**What the task asks:** An exact transcription is needed of the lines below from the one with "NO MNIST, iris, CIFAR, etc." through the one with "Published at [demo site].", with no other lines and no pictures.

[Start of section]

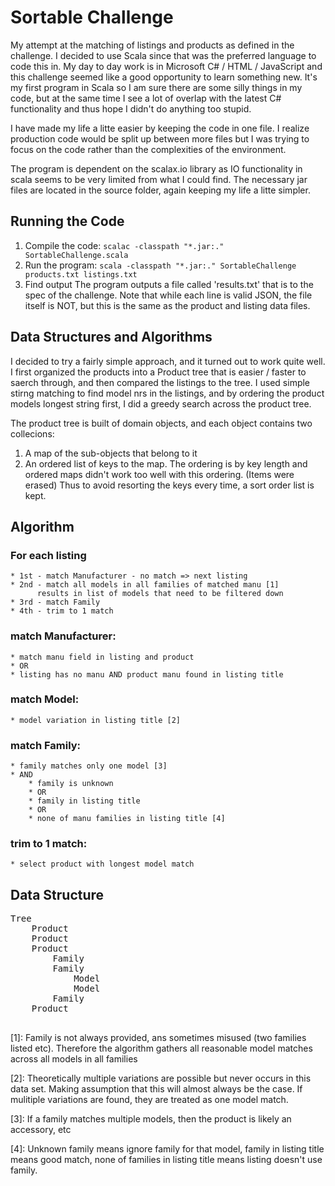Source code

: Sortable Challenge
==================

My attempt at the matching of listings and products as defined in the challenge. I decided to use Scala since that was the preferred language to code this in. My day to day work is in Microsoft C# / HTML / JavaScript and this challenge seemed like a good opportunity to learn something new.  It's my first program in Scala so I am sure there are some silly things in my code, but at the same time I see a lot of overlap with the latest C# functionality and thus hope I didn't do anything too stupid. 

I have made my life a litte easier by keeping the code in one file. I realize production code would be split up between more files but I was trying to focus on the code rather than the complexities of the environment. 

The program is dependent on the scalax.io library as IO functionality in scala seems to be very limited from what I could find. The necessary jar files are located in the source folder, again keeping my life a litte simpler. 

Running the Code
----------------

1. Compile the code:
	`scalac -classpath "*.jar:." SortableChallenge.scala`
2. Run the program:
	`scala -classpath "*.jar:." SortableChallenge products.txt listings.txt`
3. Find output 
	The program outputs a file called 'results.txt' that is to the spec of the challenge. Note that while each line is valid JSON, the file itself is NOT, but this is the same as the product and listing data files. 

Data Structures and Algorithms
------------------------------
I decided to try a fairly simple approach, and it turned out to work quite well. I first organized the products into a Product tree that is easier / faster to saerch through, and then compared the listings to the tree. I used simple stirng matching to find model nrs in the listings, and by ordering the product models longest string first, I did a greedy search across the product tree. 

The product tree is built of domain objects, and each object contains two collecions: 
1. A map of the sub-objects that belong to it
2. An ordered list of keys to the map. The ordering is by key length and ordered maps didn't work too well with this ordering. (Items were erased) Thus to avoid resorting the keys every time, a sort order list is kept.

Algorithm
---------
### For each listing
	* 1st - match Manufacturer - no match => next listing
	* 2nd - match all models in all families of matched manu [1]
		  results in list of models that need to be filtered down
	* 3rd - match Family
	* 4th - trim to 1 match


### match Manufacturer:
	* match manu field in listing and product
	* OR
	* listing has no manu AND product manu found in listing title

### match Model:
	* model variation in listing title [2]  

### match Family:
	* family matches only one model [3]
	* AND
		* family is unknown 
		* OR
		* family in listing title
		* OR
		* none of manu families in listing title [4]

### trim to 1 match:
	* select product with longest model match

Data Structure
--------------
<pre>
Tree
	Product
	Product
	Product
		Family
		Family
			Model
			Model
		Family
	Product

</pre>






[1]: Family is not always provided, ans sometimes misused (two families listed etc). Therefore the algorithm gathers all reasonable model matches across all models in all families

[2]: Theoretically multiple variations are possible but never occurs in this data set. Making assumption that this will almost always be the case. If mulitiple variations are found, they are treated as one model match.

[3]: If a family  matches multiple models, then the product is likely an accessory, etc

[4]: Unknown family means ignore family for that model, family in listing title means good match, none of families in listing title means listing doesn't use family.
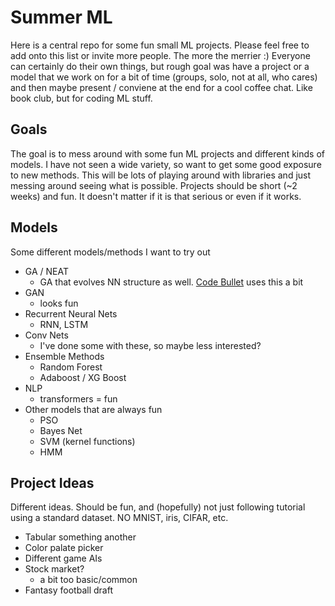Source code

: # Summer ML
Here is a central repo for some fun small ML projects. Please feel free to add onto this list or invite more people. The more the merrier :)
Everyone can certainly do their own things, but rough goal was have a project or a model that we work on for a bit of time (groups, solo, not at all, who cares) and then maybe present / conviene at the end for a cool coffee chat. Like book club, but for coding ML stuff.

## Goals
The goal is to mess around with some fun ML projects and different kinds of models.
I have not seen a wide variety, so want to get some good exposure to new methods.
This will be lots of playing around with libraries and just messing around seeing what is possible.
Projects should be short (~2 weeks) and fun. It doesn't matter if it is that serious or even if it works. 

## Models
Some different models/methods I want to try out

- GA / NEAT
    - GA that evolves NN structure as well. [Code Bullet](https://www.youtube.com/c/CodeBullet) uses this a bit
- GAN
    - looks fun
- Recurrent Neural Nets
    - RNN, LSTM
- Conv Nets
    - I've done some with these, so maybe less interested?
- Ensemble Methods
    - Random Forest
    - Adaboost / XG Boost
- NLP
    - transformers = fun
- Other models that are always fun
    - PSO
    - Bayes Net
    - SVM (kernel functions)
    - HMM

## Project Ideas
Different ideas. Should be fun, and (hopefully) not just following tutorial using a standard dataset.
NO MNIST, iris, CIFAR, etc. 

- Tabular something another
- Color palate picker
- Different game AIs
- Stock market?
    - a bit too basic/common
- Fantasy football draft
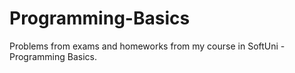 # Programming-Basics
Problems from exams and homeworks from my course in SoftUni - Programming Basics.
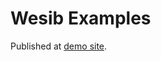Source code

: Wesib Examples
==============

Published at [demo site].

[demo site]: https://wesib.github.io/examples
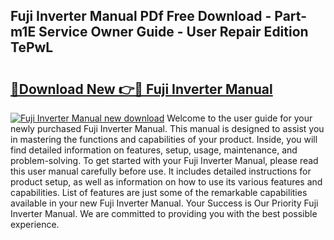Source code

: ## Fuji Inverter Manual PDf Free Download - Part-m1E Service Owner Guide - User Repair Edition TePwL

# <h2><a href="http://bc14575.oget.top/?id=Fuji+Inverter+Manual">🔗Download New 👉🔴 Fuji Inverter Manual</a></h2>

[![Fuji Inverter Manual new download](https://i.imgur.com/5g1atiW.png)](http://bc14575.oget.top/?id=Fuji+Inverter+Manual)
Welcome to the user guide for your newly purchased Fuji Inverter Manual. This manual is designed to assist you in mastering the functions and capabilities of your product. Inside, you will find detailed information on features, setup, usage, maintenance, and problem-solving. To get started with your Fuji Inverter Manual, please read this user manual carefully before use. It includes detailed instructions for product setup, as well as information on how to use its various features and capabilities. List of features are just some of the remarkable capabilities available in your new Fuji Inverter Manual. Your Success is Our Priority Fuji Inverter Manual. We are committed to providing you with the best possible experience.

[End of section]

**Expected answer:**
NO MNIST, iris, CIFAR, etc. 

- Tabular something another
- Color palate picker
- Different game AIs
- Stock market?
    - a bit too basic/common
- Fantasy football draft
 # Programming-Basics
Problems from exams and homeworks from my course in SoftUni - Programming Basics.
Source code

: Wesib Examples
==============

Published at [demo site].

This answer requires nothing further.